EXERCISE:
Transcription of the full listing is required, character for character.

RECORDS PROVIDED:
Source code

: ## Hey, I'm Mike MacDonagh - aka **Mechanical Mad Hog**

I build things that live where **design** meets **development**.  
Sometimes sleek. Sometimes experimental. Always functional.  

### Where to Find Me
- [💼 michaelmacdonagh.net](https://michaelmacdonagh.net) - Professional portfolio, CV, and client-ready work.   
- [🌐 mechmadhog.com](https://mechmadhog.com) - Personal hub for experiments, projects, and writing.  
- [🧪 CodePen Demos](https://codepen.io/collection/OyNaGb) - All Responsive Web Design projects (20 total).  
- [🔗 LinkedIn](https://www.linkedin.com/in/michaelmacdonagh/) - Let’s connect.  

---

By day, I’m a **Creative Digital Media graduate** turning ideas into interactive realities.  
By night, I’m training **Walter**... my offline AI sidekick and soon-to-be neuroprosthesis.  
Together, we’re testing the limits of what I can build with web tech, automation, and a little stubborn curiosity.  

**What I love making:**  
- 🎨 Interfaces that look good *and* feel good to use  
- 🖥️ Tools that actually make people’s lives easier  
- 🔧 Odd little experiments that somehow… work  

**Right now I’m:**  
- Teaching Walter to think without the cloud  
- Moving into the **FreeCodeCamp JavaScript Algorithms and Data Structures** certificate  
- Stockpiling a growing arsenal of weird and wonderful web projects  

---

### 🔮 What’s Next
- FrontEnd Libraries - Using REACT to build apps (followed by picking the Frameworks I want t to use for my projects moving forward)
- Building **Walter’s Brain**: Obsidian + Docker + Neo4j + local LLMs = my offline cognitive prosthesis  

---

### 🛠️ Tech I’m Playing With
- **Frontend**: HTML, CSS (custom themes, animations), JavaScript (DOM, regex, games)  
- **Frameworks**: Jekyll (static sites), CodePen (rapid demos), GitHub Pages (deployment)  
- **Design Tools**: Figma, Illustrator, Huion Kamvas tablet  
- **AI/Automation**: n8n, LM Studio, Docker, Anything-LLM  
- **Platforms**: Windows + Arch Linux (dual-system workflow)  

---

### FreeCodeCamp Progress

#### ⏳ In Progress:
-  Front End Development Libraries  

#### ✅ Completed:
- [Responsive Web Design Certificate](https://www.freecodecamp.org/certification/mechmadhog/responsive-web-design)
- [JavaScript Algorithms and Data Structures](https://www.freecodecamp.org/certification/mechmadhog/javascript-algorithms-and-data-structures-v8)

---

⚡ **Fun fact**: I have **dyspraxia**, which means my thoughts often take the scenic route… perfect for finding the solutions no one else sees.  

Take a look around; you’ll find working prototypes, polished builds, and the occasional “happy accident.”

SOLUTION TO THIS PROBLEM:
Source code

: ## Hey, I'm Mike MacDonagh - aka **Mechanical Mad Hog**

I build things that live where **design** meets **development**.  
Sometimes sleek. Sometimes experimental. Always functional.  

### Where to Find Me
- [💼 michaelmacdonagh.net](https://michaelmacdonagh.net) - Professional portfolio, CV, and client-ready work.   
- [🌐 mechmadhog.com](https://mechmadhog.com) - Personal hub for experiments, projects, and writing.  
- [🧪 CodePen Demos](https://codepen.io/collection/OyNaGb) - All Responsive Web Design projects (20 total).  
- [🔗 LinkedIn](https://www.linkedin.com/in/michaelmacdonagh/) - Let’s connect.  

---

By day, I’m a **Creative Digital Media graduate** turning ideas into interactive realities.  
By night, I’m training **Walter**... my offline AI sidekick and soon-to-be neuroprosthesis.  
Together, we’re testing the limits of what I can build with web tech, automation, and a little stubborn curiosity.  

**What I love making:**  
- 🎨 Interfaces that look good *and* feel good to use  
- 🖥️ Tools that actually make people’s lives easier  
- 🔧 Odd little experiments that somehow… work  

**Right now I’m:**  
- Teaching Walter to think without the cloud  
- Moving into the **FreeCodeCamp JavaScript Algorithms and Data Structures** certificate  
- Stockpiling a growing arsenal of weird and wonderful web projects  

---

### 🔮 What’s Next
- FrontEnd Libraries - Using REACT to build apps (followed by picking the Frameworks I want t to use for my projects moving forward)
- Building **Walter’s Brain**: Obsidian + Docker + Neo4j + local LLMs = my offline cognitive prosthesis  

---

### 🛠️ Tech I’m Playing With
- **Frontend**: HTML, CSS (custom themes, animations), JavaScript (DOM, regex, games)  
- **Frameworks**: Jekyll (static sites), CodePen (rapid demos), GitHub Pages (deployment)  
- **Design Tools**: Figma, Illustrator, Huion Kamvas tablet  
- **AI/Automation**: n8n, LM Studio, Docker, Anything-LLM  
- **Platforms**: Windows + Arch Linux (dual-system workflow)  

---

### FreeCodeCamp Progress

#### ⏳ In Progress:
-  Front End Development Libraries  

#### ✅ Completed:
- [Responsive Web Design Certificate](https://www.freecodecamp.org/certification/mechmadhog/responsive-web-design)
- [JavaScript Algorithms and Data Structures](https://www.freecodecamp.org/certification/mechmadhog/javascript-algorithms-and-data-structures-v8)

---

⚡ **Fun fact**: I have **dyspraxia**, which means my thoughts often take the scenic route… perfect for finding the solutions no one else sees.  

Take a look around; you’ll find working prototypes, polished builds, and the occasional “happy accident.”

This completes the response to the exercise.